Segment Start: MATERIALS PROVIDED

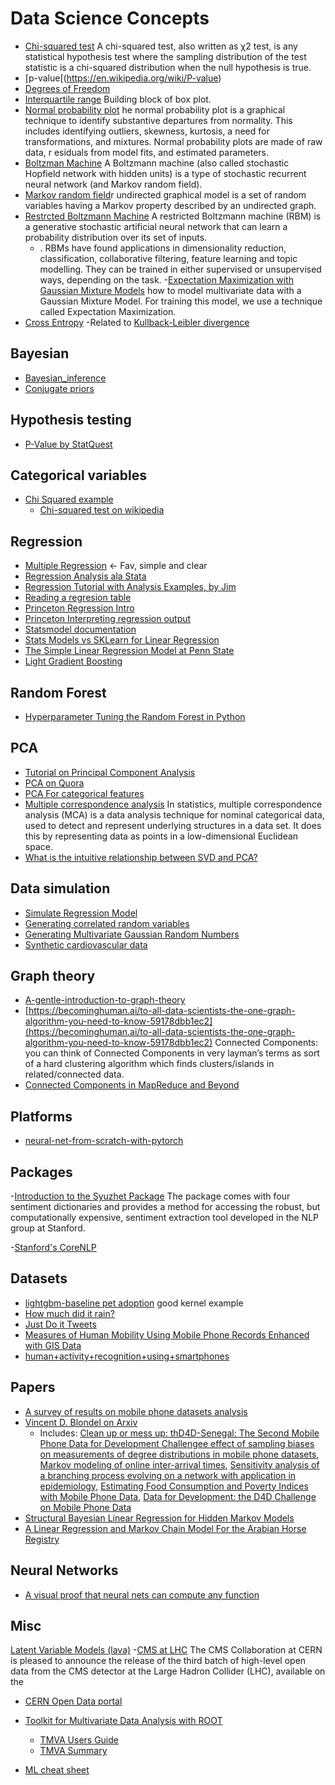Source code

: # Data Science Concepts
- [Chi-squared test](https://en.wikipedia.org/wiki/Chi-squared_test) A chi-squared test, also written as χ2 test, is any statistical hypothesis test where the sampling distribution of the test statistic is a chi-squared distribution when the null hypothesis is true.
- [p-value[(https://en.wikipedia.org/wiki/P-value)
- [Degrees of Freedom](https://en.wikipedia.org/wiki/Degrees_of_freedom_(statistics))
- [Interquartile range](https://en.wikipedia.org/wiki/Interquartile_range) Building block of box plot.
- [Normal probability plot](https://en.wikipedia.org/wiki/Normal_probability_plot)
he normal probability plot is a graphical technique to identify substantive 
departures from normality. This includes identifying outliers, skewness, kurtosis, 
a need for transformations, and mixtures. Normal probability plots are made of raw data, r
esiduals from model fits, and estimated parameters.
- [Boltzman Machine](https://en.wikipedia.org/wiki/Boltzmann_machine) A Boltzmann machine
(also called stochastic Hopfield network with hidden units) is a type of stochastic 
recurrent neural network (and Markov random field).
- [Markov random field](https://en.wikipedia.org/wiki/Markov_random_field)r undirected 
  graphical model is a set of random variables having a Markov property described by an undirected graph.
- [Restrcted Boltzmann Machine](https://en.wikipedia.org/wiki/Restricted_Boltzmann_machine)
A restricted Boltzmann machine (RBM) is a generative stochastic artificial 
neural network that can learn a probability distribution over its set of inputs.
  - . RBMs have found applications in dimensionality reduction, classification, 
  collaborative filtering, feature learning and topic modelling.
  They can be trained in either supervised or unsupervised ways, depending on the task.
-[Expectation Maximization with Gaussian Mixture Models](http://www.aishack.in/tutorials/expectation-maximization-gaussian-mixture-model/)
how to model multivariate data with a Gaussian Mixture Model. 
For training this model, we use a technique called Expectation Maximization.
- [Cross Entropy](https://en.wikipedia.org/wiki/Cross_entropy)
  -Related to [Kullback-Leibler divergence](https://en.wikipedia.org/wiki/Kullback%E2%80%93Leibler_divergence)
## Bayesian
- [Bayesian_inference](https://en.wikipedia.org/wiki/Bayesian_inference)
- [Conjugate priors](https://en.wikipedia.org/wiki/Conjugate_prior)

## Hypothesis testing
- [P-Value by StatQuest](https://www.youtube.com/watch?v=5Z9OIYA8He8)

## Categorical variables
- [Chi Squared example](https://www.youtube.com/watch?v=1Ldl5Zfcm1Y)
  - [Chi-squared test on wikipedia](https://en.wikipedia.org/wiki/Chi-squared_test)

## Regression
- [Multiple Regression](https://people.richland.edu/james/ictcm/2004/multiple.html)  <- Fav, simple and clear
- [Regression Analysis ala Stata](https://stats.idre.ucla.edu/stata/output/regression-analysis-2/) 
- [Regression Tutorial with Analysis Examples, by Jim](http://statisticsbyjim.com/regression/regression-tutorial-analysis-examples/)
- [Reading a regresion table](http://svmiller.com/blog/2014/08/reading-a-regression-table-a-guide-for-students/)
- [Princeton Regression Intro](https://dss.princeton.edu/online_help/analysis/regression_intro.htm)
- [Princeton Interpreting regression output](https://dss.princeton.edu/online_help/analysis/interpreting_regression.htm)
- [Statsmodel documentation](https://www.statsmodels.org/stable/index.html)
- [Stats Models vs SKLearn for Linear Regression](https://becominghuman.ai/stats-models-vs-sklearn-for-linear-regression-f19df95ad99b)
- [The Simple Linear Regression Model at Penn State](https://newonlinecourses.science.psu.edu/stat501/node/253/)
- [Light Gradient Boosting](https://lightgbm.readthedocs.io/en/latest/)

## Random Forest
- [Hyperparameter Tuning the Random Forest in Python](https://towardsdatascience.com/hyperparameter-tuning-the-random-forest-in-python-using-scikit-learn-28d2aa77dd74)

## PCA
- [Tutorial on Principal Component Analysis](https://arxiv.org/pdf/1404.1100.pdf)
- [PCA on Quora](https://www.quora.com/What-is-the-difference-between-PCA-and-SVD)
- [PCA For categorical features](https://stackoverflow.com/questions/40795141/pca-for-categorical-features)
- [Multiple correspondence analysis](https://en.wikipedia.org/wiki/Multiple_correspondence_analysis)
In statistics, multiple correspondence analysis (MCA) is a data analysis technique 
for nominal categorical data, used to detect and represent underlying structures 
in a data set. It does this by representing data as points in a low-dimensional Euclidean space. 
- [What is the intuitive relationship between SVD 
  and PCA?](https://math.stackexchange.com/questions/3869/what-is-the-intuitive-relationship-between-svd-and-pca)

## Data simulation
- [Simulate Regression Model](https://blogs.sas.com/content/iml/2017/01/25/simulate-regression-model-sas.html)
- [Generating correlated random variables](https://www.youtube.com/watch?v=QCqsJVS8p5A)
- [Generating Multivariate Gaussian Random Numbers](http://www.aishack.in/tutorials/generating-multivariate-gaussian-random/)
- [Synthetic cardiovascular data](https://laderast.github.io/cvdRiskData/)

## Graph theory
- [A-gentle-introduction-to-graph-theory](https://medium.com/basecs/a-gentle-introduction-to-graph-theory-77969829ead8)
- [https://becominghuman.ai/to-all-data-scientists-the-one-graph-algorithm-you-need-to-know-59178dbb1ec2](https://becominghuman.ai/to-all-data-scientists-the-one-graph-algorithm-you-need-to-know-59178dbb1ec2)
Connected Components: you can think of Connected Components in very layman’s terms as sort of a hard clustering algorithm 
which finds clusters/islands in related/connected data.
- [Connected Components in MapReduce and Beyond](https://ai.google/research/pubs/pub43122)
  
## Platforms
- [neural-net-from-scratch-with-pytorch](https://medium.com/@tomgrek/building-your-first-neural-net-from-scratch-with-pytorch-56b0e9c84d54)

## Packages
-[Introduction to the Syuzhet Package](https://cran.r-project.org/web/packages/syuzhet/vignettes/syuzhet-vignette.html)
The package comes with four sentiment dictionaries and provides a method for accessing 
the robust, but computationally expensive, sentiment extraction tool developed in the NLP group at Stanford.

 -[Stanford's CoreNLP](https://stanfordnlp.github.io/CoreNLP/)
 
## Datasets
- [lightgbm-baseline pet adoption](https://www.kaggle.com/peterhurford/pets-lightgbm-baseline-with-all-the-data)
  good kernel example
- [How much did it rain?](https://www.kaggle.com/c/how-much-did-it-rain/data)
- [Just Do it Tweets](https://www.kaggle.com/kappa123/exploring-justdoit-tweets)
- [Measures of Human Mobility Using Mobile Phone Records Enhanced with GIS Data](https://journals.plos.org/plosone/article?id=10.1371/journal.pone.0133630)
- [human+activity+recognition+using+smartphones](https://archive.ics.uci.edu/ml/datasets/human+activity+recognition+using+smartphones)

## Papers
- [A survey of results on mobile phone datasets analysis](https://arxiv.org/pdf/1502.03406.pdf)
- [Vincent D. Blondel on Arxiv](https://arxiv.org/search/physics?searchtype=author&query=Blondel%2C+V+D)
  - Includes: [Clean up or mess up: 
    thD4D-Senegal: The Second Mobile Phone Data for Development 
    Challengee effect of sampling biases on measurements of degree distributions 
    in mobile phone datasets](https://arxiv.org/abs/1609.09413), 
    [Markov modeling of online inter-arrival times](https://arxiv.org/abs/1509.04857),
    [Sensitivity analysis of a branching process evolving on 
    a network with application in epidemiology](https://arxiv.org/abs/1509.01860),
    [Estimating Food Consumption and Poverty Indices with Mobile Phone Data](https://arxiv.org/abs/1412.2595),
    [Data for Development: the D4D Challenge on Mobile Phone Data](https://arxiv.org/abs/1210.0137)
- [Structural Bayesian Linear Regression for
Hidden Markov Models](https://www.merl.com/publications/docs/TR2013-071.pdf)
- [A Linear Regression and Markov Chain Model
For the Arabian Horse Registry](https://apps.dtic.mil/dtic/tr/fulltext/u2/a267097.pdf)

## Neural Networks
- [A visual proof that neural nets can compute any function](http://neuralnetworksanddeeplearning.com/chap4.html)

## Misc
[Latent Variable Models (lava)](https://github.com/kkholst/lava)
-[CMS at LHC](http://opendata.cern.ch/docs/observing-higgs-over-one-petabyte-new-cms-open-data)
The CMS Collaboration at CERN is pleased to announce the release of the third batch of high-level 
open data from the CMS detector at the Large Hadron Collider (LHC), available on the 
- [CERN Open Data portal](http://opendata.cern.ch/)
- [Toolkit for Multivariate Data Analysis with ROOT](https://root.cern.ch/tmva)
  - [TMVA Users Guide](https://root.cern.ch/download/doc/tmva/TMVAUsersGuide.pdf)
  - [TMVA Summary](https://root.cern.ch/tmva/summary)
  
- [ML cheat sheet](https://ml-cheatsheet.readthedocs.io/en/latest/index.html)

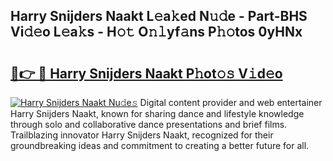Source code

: ## Harry Snijders Naakt L𝚎a𝚔ed N𝚞𝚍e - Part-BHS Vi𝚍𝚎o L𝚎a𝚔s - H𝚘𝚝 O𝚗𝚕yf𝚊ns P𝚑𝚘tos 0yHNx

# <h2><a href="http://kf0fweg.oniu.top/?m=Harry+Snijders+Naakt">🔗👉 🔴 Harry Snijders Naakt P𝚑ot𝚘𝚜 V𝚒d𝚎o</a></h2>

[![Harry Snijders Naakt Nu𝚍e𝚜](https://i.imgur.com/0qMVB7G.gif)](http://kf0fweg.oniu.top/?m=Harry+Snijders+Naakt)
Digital content provider and web entertainer Harry Snijders Naakt, known for sharing dance and lifestyle knowledge through solo and collaborative dance presentations and brief films. Trailblazing innovator Harry Snijders Naakt, recognized for their groundbreaking ideas and commitment to creating a better future for all.  
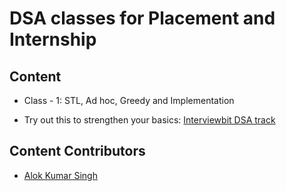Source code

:# DSA classes for Placement and Internship
 
## Content

 - Class - 1: STL, Ad hoc, Greedy and Implementation

 
- Try out this to strengthen your basics: [Interviewbit DSA track](https://www.interviewbit.com/courses/programming/)

 ## Content Contributors

* [Alok Kumar Singh](https://github.com/akstron)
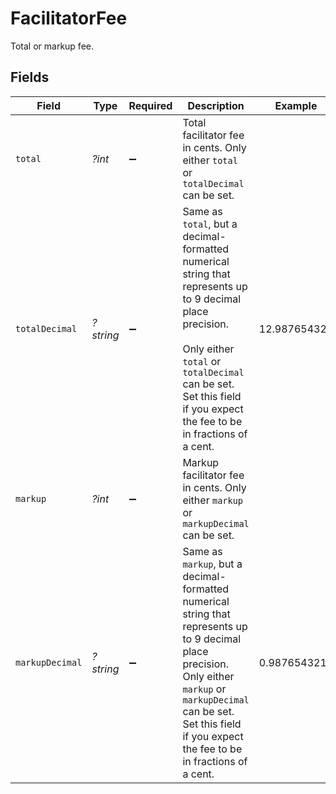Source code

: # FacilitatorFee

Total or markup fee.


## Fields

| Field                                                                                                                                                                                                                              | Type                                                                                                                                                                                                                               | Required                                                                                                                                                                                                                           | Description                                                                                                                                                                                                                        | Example                                                                                                                                                                                                                            |
| ---------------------------------------------------------------------------------------------------------------------------------------------------------------------------------------------------------------------------------- | ---------------------------------------------------------------------------------------------------------------------------------------------------------------------------------------------------------------------------------- | ---------------------------------------------------------------------------------------------------------------------------------------------------------------------------------------------------------------------------------- | ---------------------------------------------------------------------------------------------------------------------------------------------------------------------------------------------------------------------------------- | ---------------------------------------------------------------------------------------------------------------------------------------------------------------------------------------------------------------------------------- |
| `total`                                                                                                                                                                                                                            | *?int*                                                                                                                                                                                                                             | :heavy_minus_sign:                                                                                                                                                                                                                 | Total facilitator fee in cents. Only either `total` or `totalDecimal` can be set.                                                                                                                                                  |                                                                                                                                                                                                                                    |
| `totalDecimal`                                                                                                                                                                                                                     | *?string*                                                                                                                                                                                                                          | :heavy_minus_sign:                                                                                                                                                                                                                 | Same as `total`, but a decimal-formatted numerical string that represents up to 9 decimal place precision.<br/><br/>Only either `total` or `totalDecimal` can be set. Set this field if you expect the fee to be in fractions of a cent. | 12.987654321                                                                                                                                                                                                                       |
| `markup`                                                                                                                                                                                                                           | *?int*                                                                                                                                                                                                                             | :heavy_minus_sign:                                                                                                                                                                                                                 | Markup facilitator fee in cents. Only either `markup` or `markupDecimal` can be set.                                                                                                                                               |                                                                                                                                                                                                                                    |
| `markupDecimal`                                                                                                                                                                                                                    | *?string*                                                                                                                                                                                                                          | :heavy_minus_sign:                                                                                                                                                                                                                 | Same as `markup`, but a decimal-formatted numerical string that represents up to 9 decimal place precision.<br/>Only either `markup` or `markupDecimal` can be set. Set this field if you expect the fee to be in fractions of a cent. | 0.987654321                                                                                                                                                                                                                        |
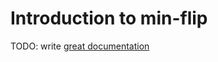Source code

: # Introduction to min-flip

TODO: write [great documentation](http://jacobian.org/writing/what-to-write/)
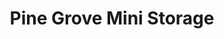 ---
title: "Pine Grove Mini Storage"
url: /madison/pine-grove-mini-storage/
shop: storage rental
---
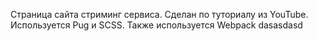 Страница сайта стриминг сервиса. Сделан по туториалу из YouTube. Используется Pug и SCSS. Также используется Webpack
dasasdasd

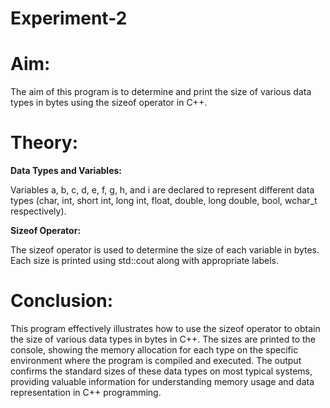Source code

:# Experiment-2
# Aim:
The aim of this program is to determine and print the size of various data types in bytes using the sizeof operator in C++.

# Theory:
**Data Types and Variables:**

Variables a, b, c, d, e, f, g, h, and i are declared to represent different data types (char, int, short int, long int, float, double, long double, bool, wchar_t respectively).

**Sizeof Operator:**

The sizeof operator is used to determine the size of each variable in bytes.
Each size is printed using std::cout along with appropriate labels.

# Conclusion:
This program effectively illustrates how to use the sizeof operator to obtain the size of various data types in bytes in C++. The sizes are printed to the console, showing the memory allocation for each type on the specific environment where the program is compiled and executed. The output confirms the standard sizes of these data types on most typical systems, providing valuable information for understanding memory usage and data representation in C++ programming.
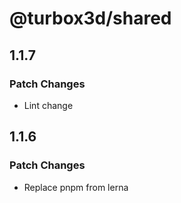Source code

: # @turbox3d/shared

## 1.1.7

### Patch Changes

- Lint change

## 1.1.6

### Patch Changes

- Replace pnpm from lerna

Segment End: MATERIALS PROVIDED

# EXERCISE BRIEF:
Please leave out the pictures as you reproduce the lines exactly, from the first line of the entries through the line containing "- [Normal probability".

# ANSWER SECTION:
Source code

: # Data Science Concepts
- [Chi-squared test](https://en.wikipedia.org/wiki/Chi-squared_test) A chi-squared test, also written as χ2 test, is any statistical hypothesis test where the sampling distribution of the test statistic is a chi-squared distribution when the null hypothesis is true.
- [p-value[(https://en.wikipedia.org/wiki/P-value)
- [Degrees of Freedom](https://en.wikipedia.org/wiki/Degrees_of_freedom_(statistics))
- [Interquartile range](https://en.wikipedia.org/wiki/Interquartile_range) Building block of box plot.
- [Normal probability plot](https://en.wikipedia.org/wiki/Normal_probability_plot)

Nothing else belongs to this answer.